GLOBAL EARTH OBSERVATION GRID (GEO GRID): DEVELOPMENT OF AN IT INFRASTRUCTURE FOR THE EARTH SCIENCE USING SATELLITE DATA
The core contents of the system are the observation data from the Advanced Spaceborne Thermal Emission and Reflection Radiometer (ASTER) developed by METI, Japan and geoscientific information, such as geological and environment technology data, accumulated for a long period of time at the National Institute of Advanced Industrial Science and Technology (AIST). As a core technology, the GEO Grid provides international standard compliant grid technology and develops systems (Figure 1, see also http://www.geogrid.org/). The ASTER data contains multi-spectral images of visible-near infrared region (VNIR: 3 bands), short infrared region (SWIR: 6 bands), and thermal infrared region (TIR: 5 bands) with a spatial resolution of 15 m (for VNIR). We constructed a hard disk-based archive system for the ASTER data that reaches more than 1 million scenes. The level 0 ASTER data (raw data) are stored in this system and higher products are generated by on demand processing. These products contain orthorectified images and 15 m resolution DEM generated from Band 3N (nadir) and 3B (backward) images.

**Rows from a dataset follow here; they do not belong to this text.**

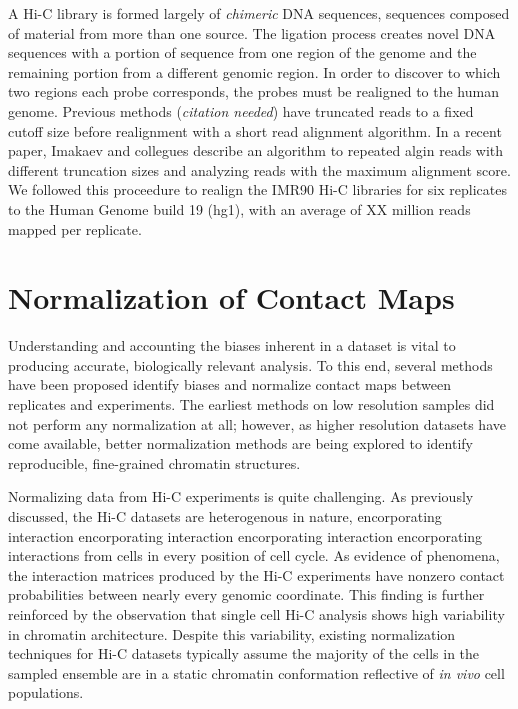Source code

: \documentclass[phd,tocprelim]{cornell}
\begin{document}
A Hi-C library is formed largely of \textit{chimeric} DNA sequences,
sequences composed of material from more than one source.  The ligation process
creates novel DNA sequences with a portion of sequence from one region of
the genome and the remaining portion from a different genomic region.  In
order to discover to which two regions each probe corresponds, the probes
must be realigned to the human genome.  Previous methods (\textit{citation needed})
have truncated reads to a fixed cutoff size before realignment with a short
read alignment algorithm.  In a recent paper, Imakaev and collegues
describe an algorithm to repeated algin reads with different truncation sizes
and analyzing reads with the maximum alignment score\cite{imakaev2012}.  We followed
this proceedure to realign the IMR90 Hi-C libraries for six replicates to
the Human Genome build 19 (hg1), with an average of XX million reads
mapped per replicate.

\section{Normalization of Contact Maps}

Understanding and accounting the biases inherent in a dataset is vital to
producing accurate, biologically relevant analysis.  To this end, several methods
have been proposed identify biases and normalize contact maps between replicates
and experiments\cite{yaffe2011}\cite{hu2012}\cite{yang2014}.  The earliest methods on low
resolution samples did not perform any normalization at all\cite{aiden2009};
however, as higher resolution datasets have come available, better
normalization methods are being explored to identify reproducible,
fine-grained chromatin structures.

Normalizing data from Hi-C experiments is quite challenging.  As previously
discussed, the Hi-C datasets are heterogenous in nature, encorporating interaction encorporating interaction encorporating interaction encorporating
interactions from cells in every position of cell cycle.  As evidence of phenomena,
the interaction matrices produced by the Hi-C experiments have nonzero contact
probabilities between nearly every genomic coordinate\cite{dekker2013}.  This
finding is further reinforced by the observation that single cell Hi-C analysis
shows high variability in chromatin architecture\cite{nagano2013}.  Despite this
variability, existing normalization techniques for Hi-C datasets typically
assume the majority of the cells in the sampled ensemble are in a static
chromatin conformation reflective of \textit{in vivo} cell populations.
\end{document}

We will present several sample applications using ASTER data and the GEO Grid system; pyroclastic flow simulation using ASTER DEM, integration with other satellite images and ground truth data for the accurate global land use change detection and carbon cycle modeling (http://kushi.geogrid.org/), and integration with the geologic GIS data. The GEO Grid system supports Web Map Service (WMS) to provide the ASTER images and maps generated from ASTER data. This allows users to integrate ASTER image and GIS data such as geologic maps easily. We had several experiments in which the ASTER image is overlaid on a geologic map provided from Geological Survey of Japan or Geoscience Network in USA by using WMS. We also plan to support the Web Coverage Service (WCS) which allows users to use ASTER DEM/Ortho data for scientific analyses. The pyroclastic flow simulation application provides a possible coverage map of pyroclastic flow deposits caused by a volcanic dome collapse, and that can contribute to make an emergency volcanic hazard map. An energy line model is used for calculation of the maximum possible flow distance (Takarada et al., 1993). The user can choose collapse point and physical parameters of pyroclastic flow and submit a job using a web browser. The result map is provided by using the WMS, and appears on a web browser.